En los tres ejemplos anteriores, sobre todo en el primero, hay una renovación del lenguaje pretendida. Si sale uno a la calle, todos sabrá quiénes son los “tóxicos”. Al menos desde su sensibilidad y circunstancias. Pero los “antídotos” se preguntarán quiénes son. De ellos no se habla porque, cuando se ha mirado el mal durante mucho tiempo en los análisis y entendimiento, los ojos de la razón y el corazón han quedado afectados por miopías o astigmatismos o cansancios de diversa índole no relacionados necesariamente con la edad. Los “antídotos” sanadores existen y escuchan, abrazas, liberan. Cabría incorporar toda una nueva propuesta sobre el “cuerpo” a las vistas de la acuciante sed de presencialidad en el trato común y en el tejido comunitario. De ahí lo de celebrar y la insistencia litúrgica -eucarística- como “fuente y culmen”, “principio y fin” de una fe en camino y como pueblo.
El segundo de los ejemplos hace referencia al necesario salto del mundo que nos circunda a cada uno y del que somos centro indiscutible, propio de los avances descontrolados de un individuo mundanizado, a la humana concepción de la vida que se va construyendo bajo el movimiento de una historia nunca propia, de la que somos incapaces de vernos como el centro, en la que intervienen muchas personas hirientes y sanantes, la gracia y el pecado, la libertad y los vicios. Una historia compleja, una de cuyas complejidades más hermosas consiste en ser compartida con otros. Es posible hacer historia en comunidad. De ahí, quizá, las visiones de Isaías sobre las naciones reunidas, o la imagen evangélica del rebaño reunido que responde a la voz de su pastor, cada una por su hombre, o el inicio mismo de la Iglesia narrada en Hechos, o los factores descritos esencialmente por Pablo a los corintios. ¡Qué belleza tan atractiva y provocadora la que queda por delante!
Hace falta un salto.
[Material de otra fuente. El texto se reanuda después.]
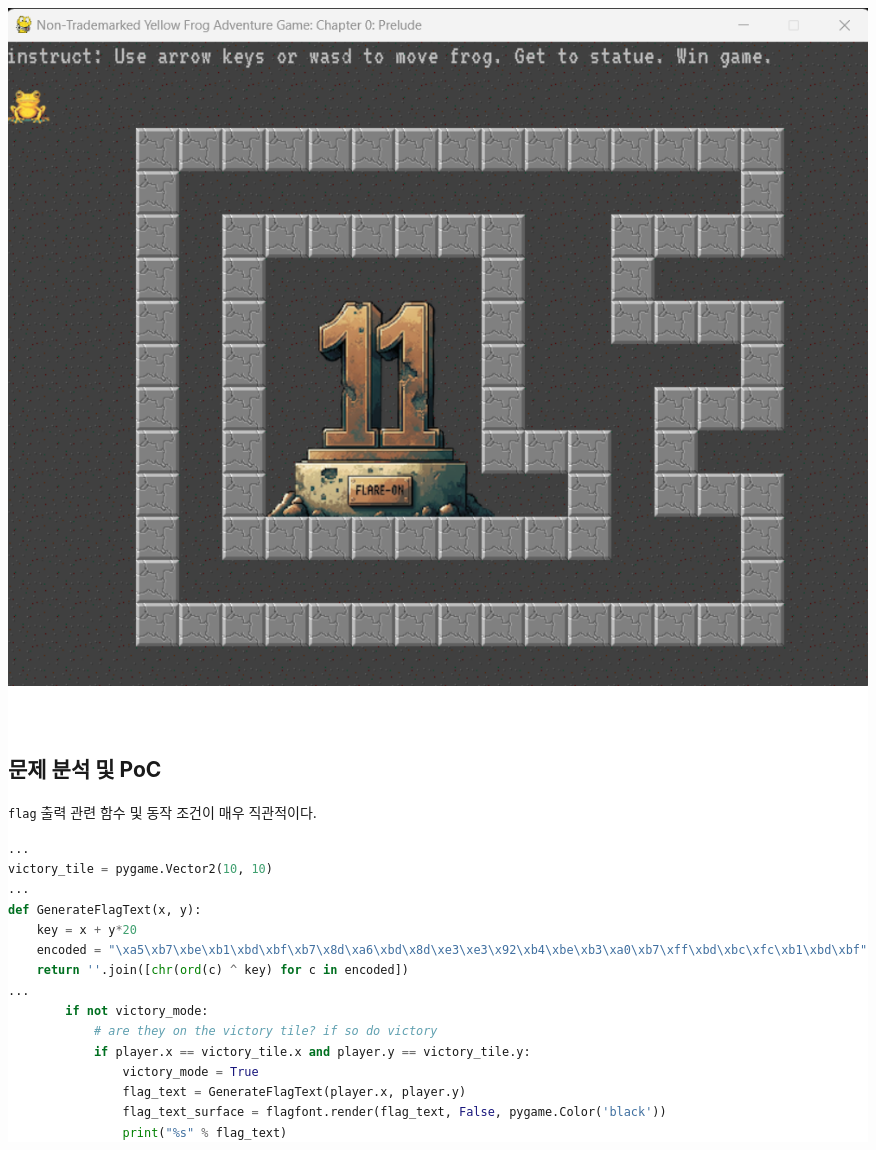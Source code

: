 ![image.png](/assets/img/writeups/202411/1frog.png)

<br />

## 문제 분석 및 PoC

`flag` 출력 관련 함수 및 동작 조건이 매우 직관적이다.

```python
...
victory_tile = pygame.Vector2(10, 10)
...
def GenerateFlagText(x, y):
    key = x + y*20
    encoded = "\xa5\xb7\xbe\xb1\xbd\xbf\xb7\x8d\xa6\xbd\x8d\xe3\xe3\x92\xb4\xbe\xb3\xa0\xb7\xff\xbd\xbc\xfc\xb1\xbd\xbf"
    return ''.join([chr(ord(c) ^ key) for c in encoded])
...
		if not victory_mode:
            # are they on the victory tile? if so do victory
            if player.x == victory_tile.x and player.y == victory_tile.y:
                victory_mode = True
                flag_text = GenerateFlagText(player.x, player.y)
                flag_text_surface = flagfont.render(flag_text, False, pygame.Color('black'))
                print("%s" % flag_text)
```
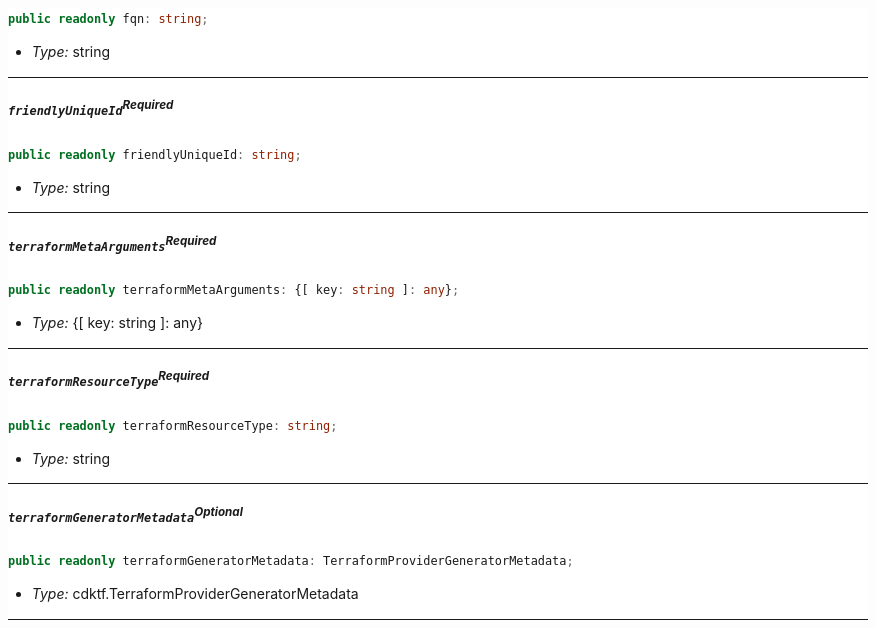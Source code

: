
 ```typescript
public readonly fqn: string;
```

- *Type:* string

---

##### `friendlyUniqueId`<sup>Required</sup> <a name="friendlyUniqueId" id="@cdktf/provider-azurerm.cosmosdbMongoCollection.CosmosdbMongoCollection.property.friendlyUniqueId"></a>

```typescript
public readonly friendlyUniqueId: string;
```

- *Type:* string

---

##### `terraformMetaArguments`<sup>Required</sup> <a name="terraformMetaArguments" id="@cdktf/provider-azurerm.cosmosdbMongoCollection.CosmosdbMongoCollection.property.terraformMetaArguments"></a>

```typescript
public readonly terraformMetaArguments: {[ key: string ]: any};
```

- *Type:* {[ key: string ]: any}

---

##### `terraformResourceType`<sup>Required</sup> <a name="terraformResourceType" id="@cdktf/provider-azurerm.cosmosdbMongoCollection.CosmosdbMongoCollection.property.terraformResourceType"></a>

```typescript
public readonly terraformResourceType: string;
```

- *Type:* string

---

##### `terraformGeneratorMetadata`<sup>Optional</sup> <a name="terraformGeneratorMetadata" id="@cdktf/provider-azurerm.cosmosdbMongoCollection.CosmosdbMongoCollection.property.terraformGeneratorMetadata"></a>

```typescript
public readonly terraformGeneratorMetadata: TerraformProviderGeneratorMetadata;
```

- *Type:* cdktf.TerraformProviderGeneratorMetadata

---
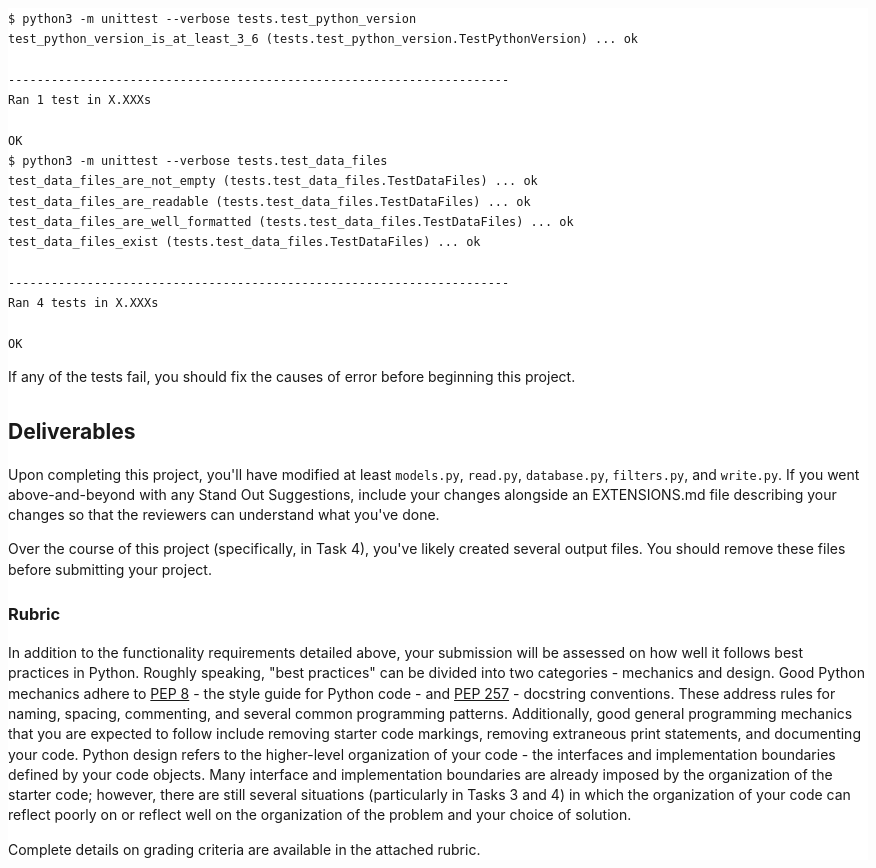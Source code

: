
 ```
$ python3 -m unittest --verbose tests.test_python_version
test_python_version_is_at_least_3_6 (tests.test_python_version.TestPythonVersion) ... ok

----------------------------------------------------------------------
Ran 1 test in X.XXXs

OK
$ python3 -m unittest --verbose tests.test_data_files
test_data_files_are_not_empty (tests.test_data_files.TestDataFiles) ... ok
test_data_files_are_readable (tests.test_data_files.TestDataFiles) ... ok
test_data_files_are_well_formatted (tests.test_data_files.TestDataFiles) ... ok
test_data_files_exist (tests.test_data_files.TestDataFiles) ... ok

----------------------------------------------------------------------
Ran 4 tests in X.XXXs

OK
```

If any of the tests fail, you should fix the causes of error before beginning this project.

## Deliverables

Upon completing this project, you'll have modified at least `models.py`, `read.py`, `database.py`, `filters.py`, and `write.py`. If you went above-and-beyond with any Stand Out Suggestions, include your changes alongside an EXTENSIONS.md file describing your changes so that the reviewers can understand what you've done.

Over the course of this project (specifically, in Task 4), you've likely created several output files. You should remove these files before submitting your project.

### Rubric

In addition to the functionality requirements detailed above, your submission will be assessed on how well it follows best practices in Python. Roughly speaking, "best practices" can be divided into two categories - mechanics and design. Good Python mechanics adhere to [PEP 8](https://www.python.org/dev/peps/pep-0008/) - the style guide for Python code - and [PEP 257](https://www.python.org/dev/peps/pep-0257/) - docstring conventions. These address rules for naming, spacing, commenting, and several common programming patterns. Additionally, good general programming mechanics that you are expected to follow include removing starter code markings, removing extraneous print statements, and documenting your code. Python design refers to the higher-level organization of your code - the interfaces and implementation boundaries defined by your code objects. Many interface and implementation boundaries are already imposed by the organization of the starter code; however, there are still several situations (particularly in Tasks 3 and 4) in which the organization of your code can reflect poorly on or reflect well on the organization of the problem and your choice of solution.

Complete details on grading criteria are available in the attached rubric.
Hay que dar un salto, loco y atrevido que muestre que es posible lo considerado imposible hasta entonces. Hay que dar el salto que Dios espera. Hay que dar el salto de los hijos en el Hijo, del solitario a la comunidad, de la tiniebla a la luz, de la división al amor. Hay que dar el salto. Y como no sabemos, como nos falta fuerza, ¡llega el Espíritu que da testimonio y que es viento!
Feliz Pascua.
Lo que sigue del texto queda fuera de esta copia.